Plain-text document sources

──────

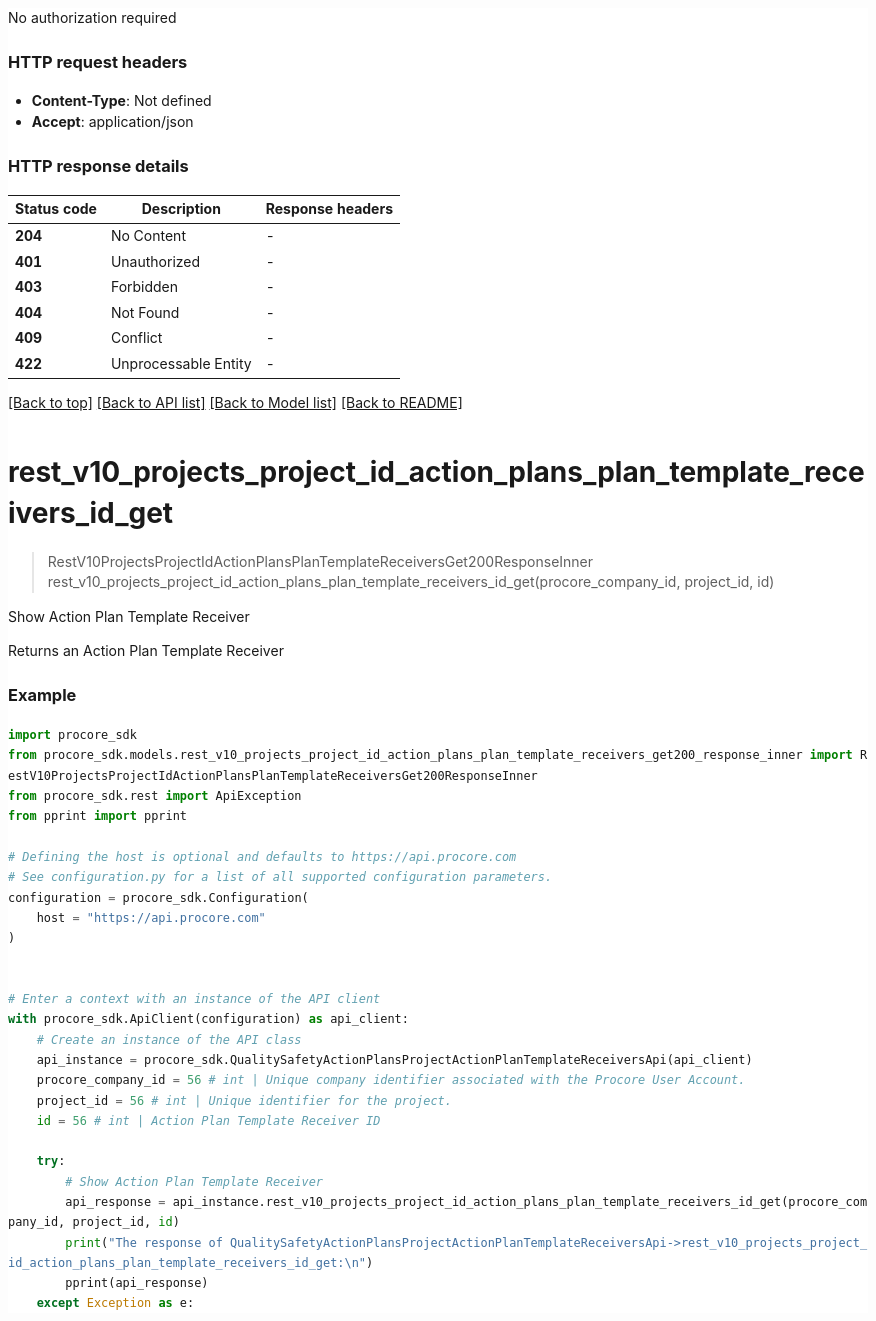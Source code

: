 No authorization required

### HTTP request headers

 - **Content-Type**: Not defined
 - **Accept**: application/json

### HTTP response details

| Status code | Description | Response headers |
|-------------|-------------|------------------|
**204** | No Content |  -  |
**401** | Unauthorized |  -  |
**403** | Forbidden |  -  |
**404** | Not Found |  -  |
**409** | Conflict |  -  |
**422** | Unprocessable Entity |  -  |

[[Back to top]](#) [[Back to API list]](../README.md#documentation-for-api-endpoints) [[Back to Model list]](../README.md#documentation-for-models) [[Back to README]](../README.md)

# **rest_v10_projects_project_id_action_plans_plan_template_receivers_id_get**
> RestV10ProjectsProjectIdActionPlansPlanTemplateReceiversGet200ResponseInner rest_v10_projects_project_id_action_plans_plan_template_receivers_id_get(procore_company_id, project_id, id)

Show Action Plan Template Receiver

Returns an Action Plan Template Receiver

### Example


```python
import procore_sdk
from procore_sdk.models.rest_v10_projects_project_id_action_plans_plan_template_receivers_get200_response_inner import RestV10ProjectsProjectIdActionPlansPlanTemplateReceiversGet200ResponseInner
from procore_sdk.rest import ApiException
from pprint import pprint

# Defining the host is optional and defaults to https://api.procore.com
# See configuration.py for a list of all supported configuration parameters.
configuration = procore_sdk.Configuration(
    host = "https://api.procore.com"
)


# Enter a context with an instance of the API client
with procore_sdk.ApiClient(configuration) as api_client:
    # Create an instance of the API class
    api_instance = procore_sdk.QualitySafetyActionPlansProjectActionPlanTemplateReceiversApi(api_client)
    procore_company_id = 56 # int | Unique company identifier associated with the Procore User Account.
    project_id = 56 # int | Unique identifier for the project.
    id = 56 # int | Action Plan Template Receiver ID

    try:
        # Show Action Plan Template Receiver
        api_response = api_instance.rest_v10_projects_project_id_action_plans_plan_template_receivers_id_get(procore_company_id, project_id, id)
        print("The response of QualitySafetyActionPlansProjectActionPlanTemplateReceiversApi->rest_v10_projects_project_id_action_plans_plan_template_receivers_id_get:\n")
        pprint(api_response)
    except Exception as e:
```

──────

Assignment
Every line above gets copied exactly; none of the pictures do.

Solution to this task
Source code

: No authorization required

### HTTP request headers

 - **Content-Type**: Not defined
 - **Accept**: application/json

### HTTP response details

| Status code | Description | Response headers |
|-------------|-------------|------------------|
**204** | No Content |  -  |
**401** | Unauthorized |  -  |
**403** | Forbidden |  -  |
**404** | Not Found |  -  |
**409** | Conflict |  -  |
**422** | Unprocessable Entity |  -  |

[[Back to top]](#) [[Back to API list]](../README.md#documentation-for-api-endpoints) [[Back to Model list]](../README.md#documentation-for-models) [[Back to README]](../README.md)

# **rest_v10_projects_project_id_action_plans_plan_template_receivers_id_get**
> RestV10ProjectsProjectIdActionPlansPlanTemplateReceiversGet200ResponseInner rest_v10_projects_project_id_action_plans_plan_template_receivers_id_get(procore_company_id, project_id, id)

Show Action Plan Template Receiver

Returns an Action Plan Template Receiver

### Example


```python
import procore_sdk
from procore_sdk.models.rest_v10_projects_project_id_action_plans_plan_template_receivers_get200_response_inner import RestV10ProjectsProjectIdActionPlansPlanTemplateReceiversGet200ResponseInner
from procore_sdk.rest import ApiException
from pprint import pprint

# Defining the host is optional and defaults to https://api.procore.com
# See configuration.py for a list of all supported configuration parameters.
configuration = procore_sdk.Configuration(
    host = "https://api.procore.com"
)


# Enter a context with an instance of the API client
with procore_sdk.ApiClient(configuration) as api_client:
    # Create an instance of the API class
    api_instance = procore_sdk.QualitySafetyActionPlansProjectActionPlanTemplateReceiversApi(api_client)
    procore_company_id = 56 # int | Unique company identifier associated with the Procore User Account.
    project_id = 56 # int | Unique identifier for the project.
    id = 56 # int | Action Plan Template Receiver ID

    try:
        # Show Action Plan Template Receiver
        api_response = api_instance.rest_v10_projects_project_id_action_plans_plan_template_receivers_id_get(procore_company_id, project_id, id)
        print("The response of QualitySafetyActionPlansProjectActionPlanTemplateReceiversApi->rest_v10_projects_project_id_action_plans_plan_template_receivers_id_get:\n")
        pprint(api_response)
    except Exception as e:
```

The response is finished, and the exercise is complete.